> Your assignment:
Your answer should be one number: how many lines below have the word "具体处理步骤".

Rendered images with source text
--- --- ---

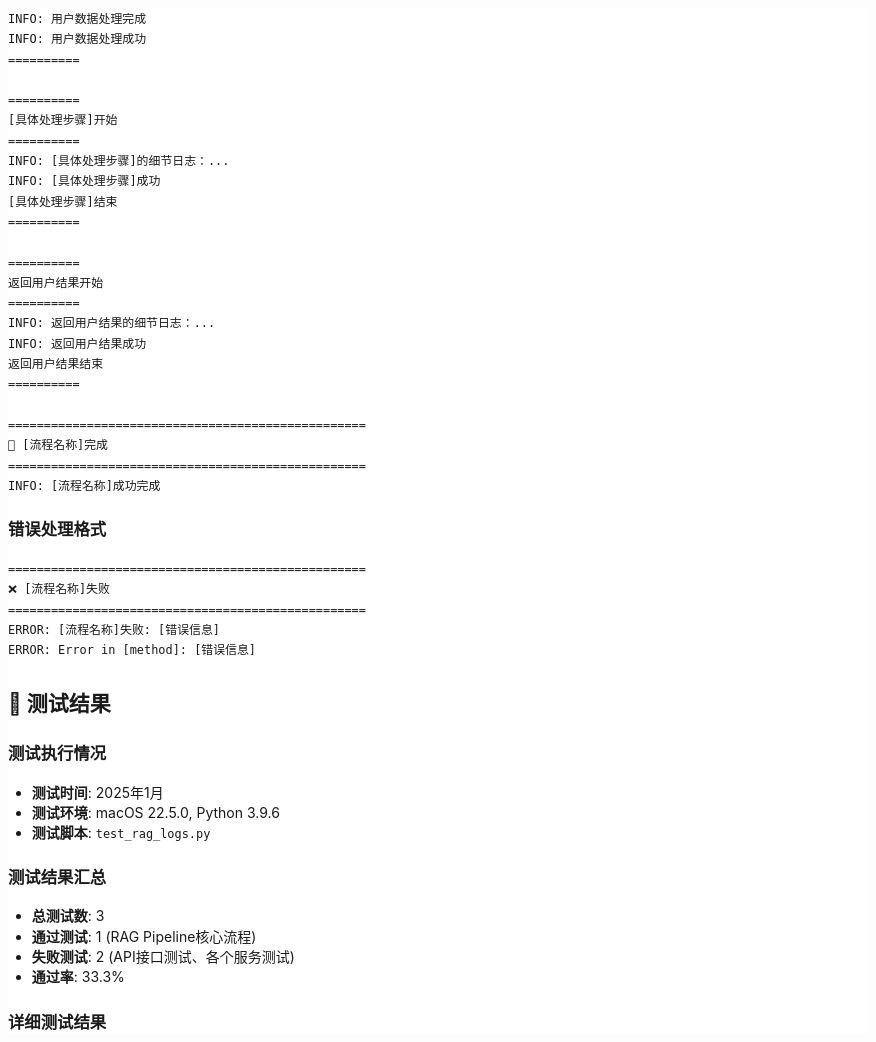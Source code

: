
```
INFO: 用户数据处理完成
INFO: 用户数据处理成功
==========

==========
[具体处理步骤]开始
==========
INFO: [具体处理步骤]的细节日志：...
INFO: [具体处理步骤]成功
[具体处理步骤]结束
==========

==========
返回用户结果开始
==========
INFO: 返回用户结果的细节日志：...
INFO: 返回用户结果成功
返回用户结果结束
==========

==================================================
🎉 [流程名称]完成
==================================================
INFO: [流程名称]成功完成
```

### 错误处理格式
```
==================================================
❌ [流程名称]失败
==================================================
ERROR: [流程名称]失败: [错误信息]
ERROR: Error in [method]: [错误信息]
```

## 🧪 测试结果

### 测试执行情况
- **测试时间**: 2025年1月
- **测试环境**: macOS 22.5.0, Python 3.9.6
- **测试脚本**: `test_rag_logs.py`

### 测试结果汇总
- **总测试数**: 3
- **通过测试**: 1 (RAG Pipeline核心流程)
- **失败测试**: 2 (API接口测试、各个服务测试)
- **通过率**: 33.3%

### 详细测试结果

--- --- ---

> Answer section:
4